**Activity**
Starting at the line containing "extensions and phpinfo." and ending at the line containing "جهانی حکمرانی بشریت", transcribe the listing below exactly. Keep both end lines, skip the pictures, and copy nothing else.

**Records supplied**
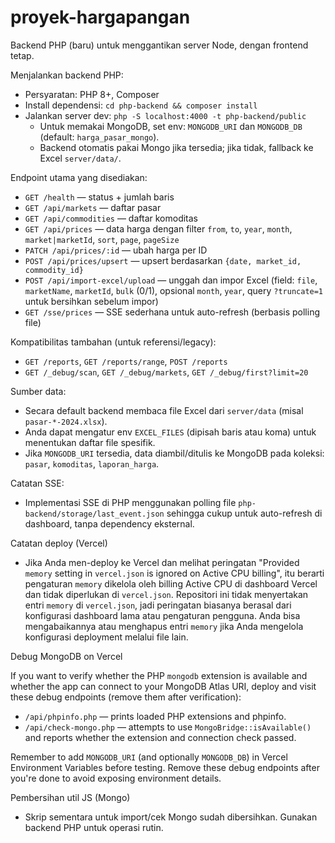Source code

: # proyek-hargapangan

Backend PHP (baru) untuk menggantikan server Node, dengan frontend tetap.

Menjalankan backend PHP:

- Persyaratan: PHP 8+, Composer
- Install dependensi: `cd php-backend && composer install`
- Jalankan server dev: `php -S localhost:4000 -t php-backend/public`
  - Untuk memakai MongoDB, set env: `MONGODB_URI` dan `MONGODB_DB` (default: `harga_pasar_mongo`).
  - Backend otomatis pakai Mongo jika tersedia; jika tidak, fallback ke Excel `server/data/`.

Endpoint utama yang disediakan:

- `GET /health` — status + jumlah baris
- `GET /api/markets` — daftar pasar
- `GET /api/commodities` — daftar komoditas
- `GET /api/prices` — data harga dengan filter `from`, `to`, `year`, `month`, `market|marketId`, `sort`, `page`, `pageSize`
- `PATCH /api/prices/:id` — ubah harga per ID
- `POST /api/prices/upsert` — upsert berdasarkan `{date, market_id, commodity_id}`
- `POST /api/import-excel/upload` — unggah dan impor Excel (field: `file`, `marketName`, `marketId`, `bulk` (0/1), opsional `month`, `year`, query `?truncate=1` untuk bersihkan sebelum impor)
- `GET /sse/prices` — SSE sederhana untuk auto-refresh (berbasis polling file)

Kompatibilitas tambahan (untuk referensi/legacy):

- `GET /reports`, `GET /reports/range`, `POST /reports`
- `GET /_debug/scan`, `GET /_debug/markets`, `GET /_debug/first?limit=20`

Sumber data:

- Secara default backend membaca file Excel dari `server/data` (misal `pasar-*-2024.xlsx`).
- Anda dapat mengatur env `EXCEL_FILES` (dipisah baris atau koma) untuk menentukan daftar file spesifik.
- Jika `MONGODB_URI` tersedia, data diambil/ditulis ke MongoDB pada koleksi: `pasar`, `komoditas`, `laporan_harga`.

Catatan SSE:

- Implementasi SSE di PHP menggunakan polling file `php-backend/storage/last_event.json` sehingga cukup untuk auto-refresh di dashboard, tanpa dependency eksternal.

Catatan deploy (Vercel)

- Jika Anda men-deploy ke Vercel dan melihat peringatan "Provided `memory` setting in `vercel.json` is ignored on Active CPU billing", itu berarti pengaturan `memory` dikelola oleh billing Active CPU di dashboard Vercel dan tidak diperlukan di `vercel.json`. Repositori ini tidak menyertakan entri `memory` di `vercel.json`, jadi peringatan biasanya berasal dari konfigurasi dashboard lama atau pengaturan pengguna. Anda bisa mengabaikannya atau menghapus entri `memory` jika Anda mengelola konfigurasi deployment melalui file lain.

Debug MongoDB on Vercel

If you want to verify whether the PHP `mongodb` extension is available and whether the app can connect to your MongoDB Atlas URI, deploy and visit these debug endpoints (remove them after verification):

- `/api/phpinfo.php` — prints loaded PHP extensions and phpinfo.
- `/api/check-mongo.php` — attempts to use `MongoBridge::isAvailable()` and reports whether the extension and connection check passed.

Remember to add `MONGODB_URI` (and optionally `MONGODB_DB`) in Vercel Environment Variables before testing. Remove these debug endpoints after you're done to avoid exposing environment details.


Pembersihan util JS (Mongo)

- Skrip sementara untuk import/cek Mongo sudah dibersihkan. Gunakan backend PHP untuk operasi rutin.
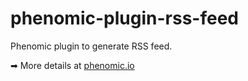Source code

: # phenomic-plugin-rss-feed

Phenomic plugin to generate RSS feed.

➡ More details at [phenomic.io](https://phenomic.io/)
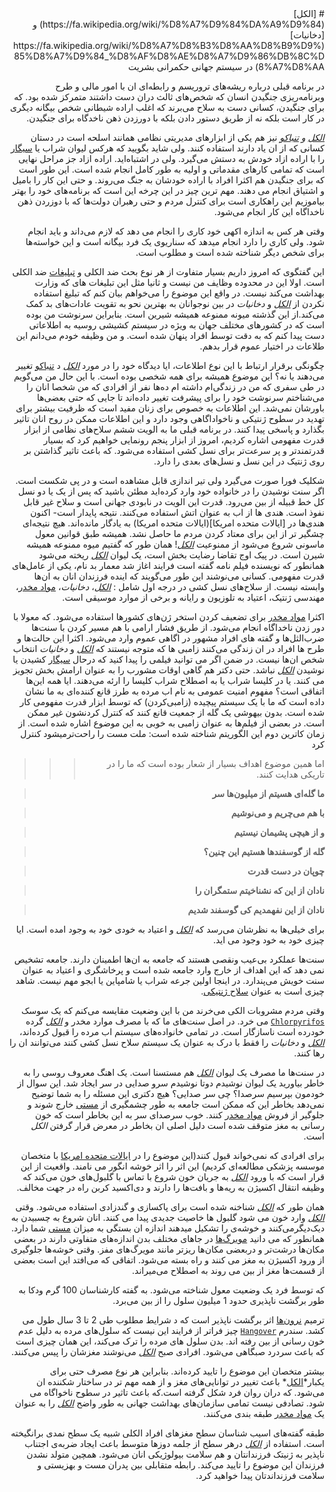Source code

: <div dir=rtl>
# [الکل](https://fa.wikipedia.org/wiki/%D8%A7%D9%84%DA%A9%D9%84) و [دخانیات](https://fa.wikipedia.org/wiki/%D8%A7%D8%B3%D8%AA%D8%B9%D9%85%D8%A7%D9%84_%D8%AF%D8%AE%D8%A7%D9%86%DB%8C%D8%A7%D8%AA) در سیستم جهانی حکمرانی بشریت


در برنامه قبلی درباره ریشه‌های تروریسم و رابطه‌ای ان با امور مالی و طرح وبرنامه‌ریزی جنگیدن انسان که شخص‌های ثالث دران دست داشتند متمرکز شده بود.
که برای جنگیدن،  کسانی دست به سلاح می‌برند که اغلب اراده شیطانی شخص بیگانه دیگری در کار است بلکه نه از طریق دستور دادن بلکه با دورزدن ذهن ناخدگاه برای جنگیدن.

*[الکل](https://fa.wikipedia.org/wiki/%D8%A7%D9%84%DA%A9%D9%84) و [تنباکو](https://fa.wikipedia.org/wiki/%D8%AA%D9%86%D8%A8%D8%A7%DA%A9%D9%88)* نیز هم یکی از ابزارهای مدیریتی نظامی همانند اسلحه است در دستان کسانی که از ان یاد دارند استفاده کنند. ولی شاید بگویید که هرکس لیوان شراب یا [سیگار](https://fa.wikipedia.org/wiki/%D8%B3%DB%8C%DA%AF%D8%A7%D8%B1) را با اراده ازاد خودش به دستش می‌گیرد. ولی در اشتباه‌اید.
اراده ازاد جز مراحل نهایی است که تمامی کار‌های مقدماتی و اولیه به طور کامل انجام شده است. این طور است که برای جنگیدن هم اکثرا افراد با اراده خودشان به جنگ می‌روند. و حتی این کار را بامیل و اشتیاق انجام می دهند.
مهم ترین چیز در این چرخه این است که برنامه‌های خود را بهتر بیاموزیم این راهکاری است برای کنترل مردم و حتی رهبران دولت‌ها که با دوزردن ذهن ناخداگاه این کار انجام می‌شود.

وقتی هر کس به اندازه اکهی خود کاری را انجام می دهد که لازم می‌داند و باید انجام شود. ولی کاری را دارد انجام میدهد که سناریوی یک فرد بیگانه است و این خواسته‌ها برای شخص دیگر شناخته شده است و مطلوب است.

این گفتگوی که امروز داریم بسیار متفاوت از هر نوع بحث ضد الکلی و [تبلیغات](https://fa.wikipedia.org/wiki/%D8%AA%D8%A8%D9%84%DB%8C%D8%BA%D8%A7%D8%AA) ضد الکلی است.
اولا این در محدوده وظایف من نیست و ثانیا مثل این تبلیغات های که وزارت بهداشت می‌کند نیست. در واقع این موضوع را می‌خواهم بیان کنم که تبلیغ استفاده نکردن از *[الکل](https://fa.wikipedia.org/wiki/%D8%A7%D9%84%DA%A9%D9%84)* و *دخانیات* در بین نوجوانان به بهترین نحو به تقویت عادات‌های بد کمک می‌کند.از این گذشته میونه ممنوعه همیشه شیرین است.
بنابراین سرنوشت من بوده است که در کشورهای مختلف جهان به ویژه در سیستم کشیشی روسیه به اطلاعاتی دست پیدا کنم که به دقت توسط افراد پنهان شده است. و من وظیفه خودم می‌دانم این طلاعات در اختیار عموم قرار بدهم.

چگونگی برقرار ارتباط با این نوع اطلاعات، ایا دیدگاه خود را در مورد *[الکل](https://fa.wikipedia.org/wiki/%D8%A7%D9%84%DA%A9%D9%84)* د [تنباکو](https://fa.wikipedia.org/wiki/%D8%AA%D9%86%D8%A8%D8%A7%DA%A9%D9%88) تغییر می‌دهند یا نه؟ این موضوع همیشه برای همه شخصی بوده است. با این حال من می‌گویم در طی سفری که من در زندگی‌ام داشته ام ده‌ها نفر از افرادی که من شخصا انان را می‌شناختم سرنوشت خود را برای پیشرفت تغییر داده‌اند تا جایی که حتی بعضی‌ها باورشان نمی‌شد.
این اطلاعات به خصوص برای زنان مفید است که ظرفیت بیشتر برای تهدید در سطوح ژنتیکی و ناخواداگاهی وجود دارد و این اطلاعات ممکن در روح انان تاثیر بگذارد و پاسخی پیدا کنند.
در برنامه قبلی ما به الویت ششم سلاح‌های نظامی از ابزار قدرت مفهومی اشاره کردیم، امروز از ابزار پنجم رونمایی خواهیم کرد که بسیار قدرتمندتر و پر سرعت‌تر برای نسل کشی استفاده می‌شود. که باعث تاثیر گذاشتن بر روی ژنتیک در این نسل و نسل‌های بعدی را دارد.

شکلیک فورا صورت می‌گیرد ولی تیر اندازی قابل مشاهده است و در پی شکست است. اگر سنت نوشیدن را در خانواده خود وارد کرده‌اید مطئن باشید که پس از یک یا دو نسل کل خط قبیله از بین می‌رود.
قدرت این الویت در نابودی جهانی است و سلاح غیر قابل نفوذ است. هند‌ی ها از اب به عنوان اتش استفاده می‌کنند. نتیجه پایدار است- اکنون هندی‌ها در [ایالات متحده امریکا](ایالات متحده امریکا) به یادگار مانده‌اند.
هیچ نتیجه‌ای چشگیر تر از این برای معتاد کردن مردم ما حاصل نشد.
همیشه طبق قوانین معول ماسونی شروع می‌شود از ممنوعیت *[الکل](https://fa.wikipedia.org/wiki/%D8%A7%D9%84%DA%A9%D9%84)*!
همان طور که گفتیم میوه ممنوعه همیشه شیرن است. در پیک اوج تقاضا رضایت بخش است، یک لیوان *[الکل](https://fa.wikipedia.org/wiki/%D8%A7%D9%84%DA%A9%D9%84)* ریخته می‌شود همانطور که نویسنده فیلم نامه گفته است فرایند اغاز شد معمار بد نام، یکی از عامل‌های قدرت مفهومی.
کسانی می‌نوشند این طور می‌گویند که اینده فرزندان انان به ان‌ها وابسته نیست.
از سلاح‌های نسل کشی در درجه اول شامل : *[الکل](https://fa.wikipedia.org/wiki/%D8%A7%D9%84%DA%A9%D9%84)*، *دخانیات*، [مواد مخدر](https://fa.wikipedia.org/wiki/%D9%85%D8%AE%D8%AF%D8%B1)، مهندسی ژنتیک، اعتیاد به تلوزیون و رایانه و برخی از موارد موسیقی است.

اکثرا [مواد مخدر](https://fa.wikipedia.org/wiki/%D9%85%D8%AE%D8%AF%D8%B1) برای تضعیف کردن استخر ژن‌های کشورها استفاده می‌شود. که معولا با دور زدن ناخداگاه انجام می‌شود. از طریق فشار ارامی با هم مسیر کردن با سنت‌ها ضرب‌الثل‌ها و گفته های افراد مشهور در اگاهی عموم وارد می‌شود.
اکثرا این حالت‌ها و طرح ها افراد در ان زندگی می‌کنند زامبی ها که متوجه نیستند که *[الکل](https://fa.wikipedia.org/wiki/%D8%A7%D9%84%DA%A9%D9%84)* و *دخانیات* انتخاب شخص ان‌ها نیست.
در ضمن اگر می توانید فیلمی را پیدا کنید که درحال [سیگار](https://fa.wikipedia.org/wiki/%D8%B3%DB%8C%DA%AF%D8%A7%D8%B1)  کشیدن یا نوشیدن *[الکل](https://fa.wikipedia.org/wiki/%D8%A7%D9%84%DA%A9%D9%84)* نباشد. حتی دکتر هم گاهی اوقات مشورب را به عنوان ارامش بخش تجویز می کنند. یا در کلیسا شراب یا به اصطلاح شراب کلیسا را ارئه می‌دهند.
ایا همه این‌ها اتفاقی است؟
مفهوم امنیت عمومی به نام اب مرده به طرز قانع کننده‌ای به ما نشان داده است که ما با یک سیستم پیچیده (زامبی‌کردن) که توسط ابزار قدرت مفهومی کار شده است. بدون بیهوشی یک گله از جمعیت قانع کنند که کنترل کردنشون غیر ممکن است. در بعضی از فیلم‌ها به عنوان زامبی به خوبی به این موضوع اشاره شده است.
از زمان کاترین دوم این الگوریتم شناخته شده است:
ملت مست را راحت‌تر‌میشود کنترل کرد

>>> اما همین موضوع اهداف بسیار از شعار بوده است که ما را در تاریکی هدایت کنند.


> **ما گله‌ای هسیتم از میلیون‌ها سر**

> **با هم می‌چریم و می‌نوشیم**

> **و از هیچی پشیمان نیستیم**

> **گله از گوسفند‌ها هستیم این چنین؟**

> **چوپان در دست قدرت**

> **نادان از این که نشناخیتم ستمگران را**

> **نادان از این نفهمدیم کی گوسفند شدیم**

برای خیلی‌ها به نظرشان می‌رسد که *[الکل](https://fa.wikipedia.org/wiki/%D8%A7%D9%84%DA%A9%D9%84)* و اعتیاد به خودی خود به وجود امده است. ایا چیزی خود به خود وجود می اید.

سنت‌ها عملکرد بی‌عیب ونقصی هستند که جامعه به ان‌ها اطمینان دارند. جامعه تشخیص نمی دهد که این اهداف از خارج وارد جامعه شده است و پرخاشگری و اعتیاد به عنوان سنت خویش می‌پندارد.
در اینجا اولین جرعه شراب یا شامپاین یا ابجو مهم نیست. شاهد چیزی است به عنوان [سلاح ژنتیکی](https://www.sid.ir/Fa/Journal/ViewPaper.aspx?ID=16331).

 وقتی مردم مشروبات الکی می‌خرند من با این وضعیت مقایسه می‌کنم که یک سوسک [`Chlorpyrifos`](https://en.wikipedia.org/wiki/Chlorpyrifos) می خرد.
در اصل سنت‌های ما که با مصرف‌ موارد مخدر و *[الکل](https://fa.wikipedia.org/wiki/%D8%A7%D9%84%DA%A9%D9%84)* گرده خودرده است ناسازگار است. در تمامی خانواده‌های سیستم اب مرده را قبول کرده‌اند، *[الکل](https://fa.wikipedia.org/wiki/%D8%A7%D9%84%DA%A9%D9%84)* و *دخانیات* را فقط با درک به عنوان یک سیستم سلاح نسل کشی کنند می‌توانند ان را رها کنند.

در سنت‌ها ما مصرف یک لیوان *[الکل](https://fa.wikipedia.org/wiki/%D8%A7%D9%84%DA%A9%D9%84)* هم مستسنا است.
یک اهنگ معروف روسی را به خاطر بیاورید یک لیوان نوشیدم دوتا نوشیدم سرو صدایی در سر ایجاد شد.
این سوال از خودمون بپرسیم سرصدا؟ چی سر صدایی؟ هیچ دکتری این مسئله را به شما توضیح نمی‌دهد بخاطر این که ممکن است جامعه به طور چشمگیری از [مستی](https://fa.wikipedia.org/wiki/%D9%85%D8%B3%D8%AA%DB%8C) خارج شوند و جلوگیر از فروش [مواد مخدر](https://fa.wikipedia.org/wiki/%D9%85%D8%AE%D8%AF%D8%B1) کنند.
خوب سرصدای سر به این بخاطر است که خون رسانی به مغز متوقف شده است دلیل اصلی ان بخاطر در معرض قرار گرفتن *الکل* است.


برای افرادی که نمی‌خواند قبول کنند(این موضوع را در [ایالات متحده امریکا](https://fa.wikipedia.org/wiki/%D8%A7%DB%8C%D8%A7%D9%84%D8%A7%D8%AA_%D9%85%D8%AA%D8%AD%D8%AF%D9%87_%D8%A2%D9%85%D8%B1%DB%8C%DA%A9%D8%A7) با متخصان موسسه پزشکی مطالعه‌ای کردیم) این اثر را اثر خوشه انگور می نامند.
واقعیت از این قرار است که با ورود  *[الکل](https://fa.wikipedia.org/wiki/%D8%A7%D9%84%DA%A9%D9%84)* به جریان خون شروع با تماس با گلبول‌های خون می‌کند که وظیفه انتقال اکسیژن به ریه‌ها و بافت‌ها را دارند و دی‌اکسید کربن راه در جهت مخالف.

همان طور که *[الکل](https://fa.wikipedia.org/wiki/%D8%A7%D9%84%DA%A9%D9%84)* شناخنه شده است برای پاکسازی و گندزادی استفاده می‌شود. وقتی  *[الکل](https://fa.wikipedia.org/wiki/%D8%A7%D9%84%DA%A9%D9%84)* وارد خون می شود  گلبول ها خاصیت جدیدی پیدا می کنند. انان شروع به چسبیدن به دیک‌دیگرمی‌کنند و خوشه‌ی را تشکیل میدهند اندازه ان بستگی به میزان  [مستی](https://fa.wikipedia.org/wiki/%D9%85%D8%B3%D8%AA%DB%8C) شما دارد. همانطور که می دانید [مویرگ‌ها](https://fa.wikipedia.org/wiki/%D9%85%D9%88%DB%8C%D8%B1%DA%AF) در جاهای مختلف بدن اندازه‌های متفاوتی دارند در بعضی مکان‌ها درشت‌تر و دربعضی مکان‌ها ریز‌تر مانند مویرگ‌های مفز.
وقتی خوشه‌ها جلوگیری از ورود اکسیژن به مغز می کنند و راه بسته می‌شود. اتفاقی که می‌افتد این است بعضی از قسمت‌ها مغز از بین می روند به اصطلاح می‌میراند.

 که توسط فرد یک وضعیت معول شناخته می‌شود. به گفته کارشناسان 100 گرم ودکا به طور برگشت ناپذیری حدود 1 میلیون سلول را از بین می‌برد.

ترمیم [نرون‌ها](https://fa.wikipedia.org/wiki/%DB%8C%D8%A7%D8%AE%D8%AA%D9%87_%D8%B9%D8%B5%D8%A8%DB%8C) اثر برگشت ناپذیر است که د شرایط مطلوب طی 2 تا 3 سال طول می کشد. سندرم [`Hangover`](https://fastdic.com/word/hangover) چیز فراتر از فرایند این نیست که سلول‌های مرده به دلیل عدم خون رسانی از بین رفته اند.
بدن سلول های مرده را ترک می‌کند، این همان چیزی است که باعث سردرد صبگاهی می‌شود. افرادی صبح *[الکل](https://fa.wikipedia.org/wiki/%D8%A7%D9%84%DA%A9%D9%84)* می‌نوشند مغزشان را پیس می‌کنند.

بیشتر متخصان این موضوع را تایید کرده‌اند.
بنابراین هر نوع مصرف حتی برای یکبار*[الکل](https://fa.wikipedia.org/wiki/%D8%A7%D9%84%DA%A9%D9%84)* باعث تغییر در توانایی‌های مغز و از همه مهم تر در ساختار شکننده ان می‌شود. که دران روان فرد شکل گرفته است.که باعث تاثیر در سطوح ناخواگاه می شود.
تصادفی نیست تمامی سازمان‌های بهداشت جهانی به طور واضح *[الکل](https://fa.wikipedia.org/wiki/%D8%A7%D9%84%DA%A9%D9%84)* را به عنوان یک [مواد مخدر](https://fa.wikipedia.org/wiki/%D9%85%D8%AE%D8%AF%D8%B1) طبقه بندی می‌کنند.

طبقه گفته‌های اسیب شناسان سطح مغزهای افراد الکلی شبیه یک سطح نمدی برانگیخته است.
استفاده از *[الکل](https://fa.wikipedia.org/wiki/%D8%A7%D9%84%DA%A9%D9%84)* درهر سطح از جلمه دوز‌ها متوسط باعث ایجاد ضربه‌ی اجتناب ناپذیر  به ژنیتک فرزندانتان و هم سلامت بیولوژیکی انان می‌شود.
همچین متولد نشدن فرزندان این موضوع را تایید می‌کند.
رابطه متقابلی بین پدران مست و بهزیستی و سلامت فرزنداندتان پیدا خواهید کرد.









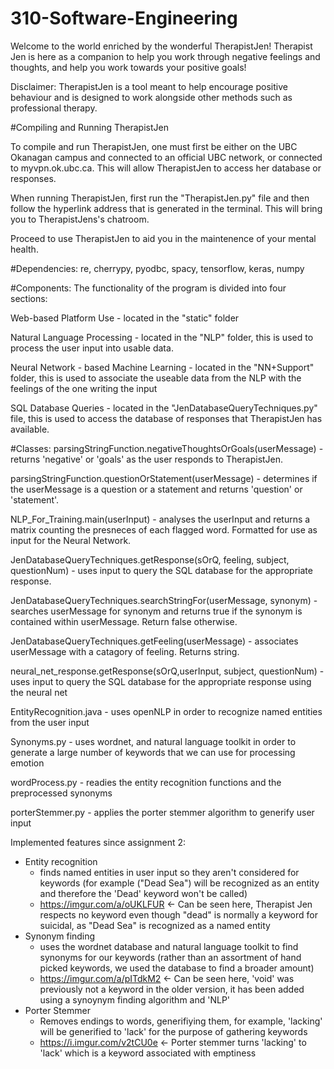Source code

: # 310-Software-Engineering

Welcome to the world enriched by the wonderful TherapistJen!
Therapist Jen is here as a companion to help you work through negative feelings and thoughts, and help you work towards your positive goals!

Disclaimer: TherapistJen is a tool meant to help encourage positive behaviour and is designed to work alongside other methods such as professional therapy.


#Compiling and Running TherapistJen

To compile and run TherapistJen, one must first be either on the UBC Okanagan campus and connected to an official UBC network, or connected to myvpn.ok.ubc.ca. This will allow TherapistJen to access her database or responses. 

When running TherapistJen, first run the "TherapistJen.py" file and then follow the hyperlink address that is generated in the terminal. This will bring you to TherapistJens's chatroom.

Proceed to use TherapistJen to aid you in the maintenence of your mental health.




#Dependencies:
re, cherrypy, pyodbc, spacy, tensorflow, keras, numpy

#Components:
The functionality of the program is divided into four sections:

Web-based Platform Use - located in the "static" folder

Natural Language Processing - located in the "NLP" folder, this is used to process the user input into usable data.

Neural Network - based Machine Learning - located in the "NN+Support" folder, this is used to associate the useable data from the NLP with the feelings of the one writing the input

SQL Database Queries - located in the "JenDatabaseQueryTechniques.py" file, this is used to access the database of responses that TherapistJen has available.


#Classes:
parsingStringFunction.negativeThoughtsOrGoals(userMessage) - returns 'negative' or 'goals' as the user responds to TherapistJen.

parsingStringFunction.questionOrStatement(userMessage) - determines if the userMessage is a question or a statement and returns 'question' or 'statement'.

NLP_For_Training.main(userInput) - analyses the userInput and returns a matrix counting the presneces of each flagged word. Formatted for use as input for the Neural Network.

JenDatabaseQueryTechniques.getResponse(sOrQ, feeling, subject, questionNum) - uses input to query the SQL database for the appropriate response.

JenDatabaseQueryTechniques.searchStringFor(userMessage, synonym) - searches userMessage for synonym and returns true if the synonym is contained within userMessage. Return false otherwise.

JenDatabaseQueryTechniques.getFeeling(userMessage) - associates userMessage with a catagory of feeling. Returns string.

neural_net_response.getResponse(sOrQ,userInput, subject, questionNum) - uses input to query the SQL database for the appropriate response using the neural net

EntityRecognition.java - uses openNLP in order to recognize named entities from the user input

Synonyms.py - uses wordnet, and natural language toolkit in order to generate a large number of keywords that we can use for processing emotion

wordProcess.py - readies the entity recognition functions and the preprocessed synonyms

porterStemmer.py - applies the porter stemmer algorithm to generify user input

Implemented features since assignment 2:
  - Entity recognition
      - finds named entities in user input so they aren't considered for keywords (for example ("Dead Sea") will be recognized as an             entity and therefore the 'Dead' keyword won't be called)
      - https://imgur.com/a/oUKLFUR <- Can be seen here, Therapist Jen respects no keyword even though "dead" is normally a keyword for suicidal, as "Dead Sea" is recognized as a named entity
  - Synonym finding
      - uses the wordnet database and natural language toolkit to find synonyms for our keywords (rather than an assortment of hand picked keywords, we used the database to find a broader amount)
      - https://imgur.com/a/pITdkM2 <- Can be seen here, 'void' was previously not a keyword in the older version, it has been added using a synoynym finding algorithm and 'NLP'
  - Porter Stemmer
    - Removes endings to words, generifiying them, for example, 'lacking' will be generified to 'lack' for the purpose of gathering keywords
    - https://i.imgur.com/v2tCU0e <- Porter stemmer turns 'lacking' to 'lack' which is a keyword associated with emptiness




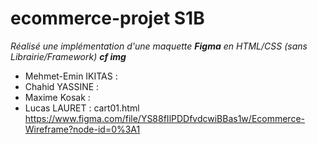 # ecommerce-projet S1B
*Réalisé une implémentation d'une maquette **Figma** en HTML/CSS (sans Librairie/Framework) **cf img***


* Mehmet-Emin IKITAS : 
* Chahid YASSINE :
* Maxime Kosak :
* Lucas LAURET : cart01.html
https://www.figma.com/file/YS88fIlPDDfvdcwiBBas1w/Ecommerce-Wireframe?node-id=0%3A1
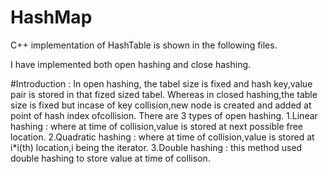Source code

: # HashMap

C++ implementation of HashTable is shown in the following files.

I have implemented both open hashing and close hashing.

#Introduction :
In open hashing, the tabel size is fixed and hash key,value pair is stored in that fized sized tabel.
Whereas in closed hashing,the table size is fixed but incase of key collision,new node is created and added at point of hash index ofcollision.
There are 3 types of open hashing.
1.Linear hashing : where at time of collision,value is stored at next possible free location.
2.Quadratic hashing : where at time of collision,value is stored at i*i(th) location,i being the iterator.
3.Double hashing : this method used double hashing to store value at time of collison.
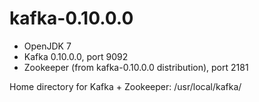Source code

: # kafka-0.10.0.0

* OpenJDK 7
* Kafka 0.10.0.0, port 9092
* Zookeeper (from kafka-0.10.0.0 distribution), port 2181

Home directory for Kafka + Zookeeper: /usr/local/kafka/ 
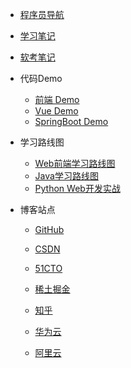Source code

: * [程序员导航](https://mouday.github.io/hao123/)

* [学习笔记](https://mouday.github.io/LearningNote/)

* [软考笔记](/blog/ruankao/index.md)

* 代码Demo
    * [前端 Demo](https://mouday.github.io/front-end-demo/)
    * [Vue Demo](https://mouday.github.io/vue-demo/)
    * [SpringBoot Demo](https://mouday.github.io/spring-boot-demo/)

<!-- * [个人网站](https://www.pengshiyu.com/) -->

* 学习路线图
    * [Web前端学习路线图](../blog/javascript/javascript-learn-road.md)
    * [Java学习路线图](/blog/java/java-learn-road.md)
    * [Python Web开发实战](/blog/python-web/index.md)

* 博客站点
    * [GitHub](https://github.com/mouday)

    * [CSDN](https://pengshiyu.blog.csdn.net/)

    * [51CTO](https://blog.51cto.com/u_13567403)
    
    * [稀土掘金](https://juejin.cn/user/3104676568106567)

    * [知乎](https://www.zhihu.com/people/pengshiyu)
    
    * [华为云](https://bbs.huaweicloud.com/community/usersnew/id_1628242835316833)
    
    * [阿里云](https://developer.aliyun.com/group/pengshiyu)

**Task result**
- `/api/phpinfo.php` — prints loaded PHP extensions and phpinfo.
- `/api/check-mongo.php` — attempts to use `MongoBridge::isAvailable()` and reports whether the extension and connection check passed.

Remember to add `MONGODB_URI` (and optionally `MONGODB_DB`) in Vercel Environment Variables before testing. Remove these debug endpoints after you're done to avoid exposing environment details.


Pembersihan util JS (Mongo)

- Skrip sementara untuk import/cek Mongo sudah dibersihkan. Gunakan backend PHP untuk operasi rutin.
Source code

: # phenomic-plugin-rss-feed

Phenomic plugin to generate RSS feed.

➡ More details at [phenomic.io](https://phenomic.io/)
Source code

: <div dir=rtl>
# [الکل](https://fa.wikipedia.org/wiki/%D8%A7%D9%84%DA%A9%D9%84) و [دخانیات](https://fa.wikipedia.org/wiki/%D8%A7%D8%B3%D8%AA%D8%B9%D9%85%D8%A7%D9%84_%D8%AF%D8%AE%D8%A7%D9%86%DB%8C%D8%A7%D8%AA) در سیستم جهانی حکمرانی بشریت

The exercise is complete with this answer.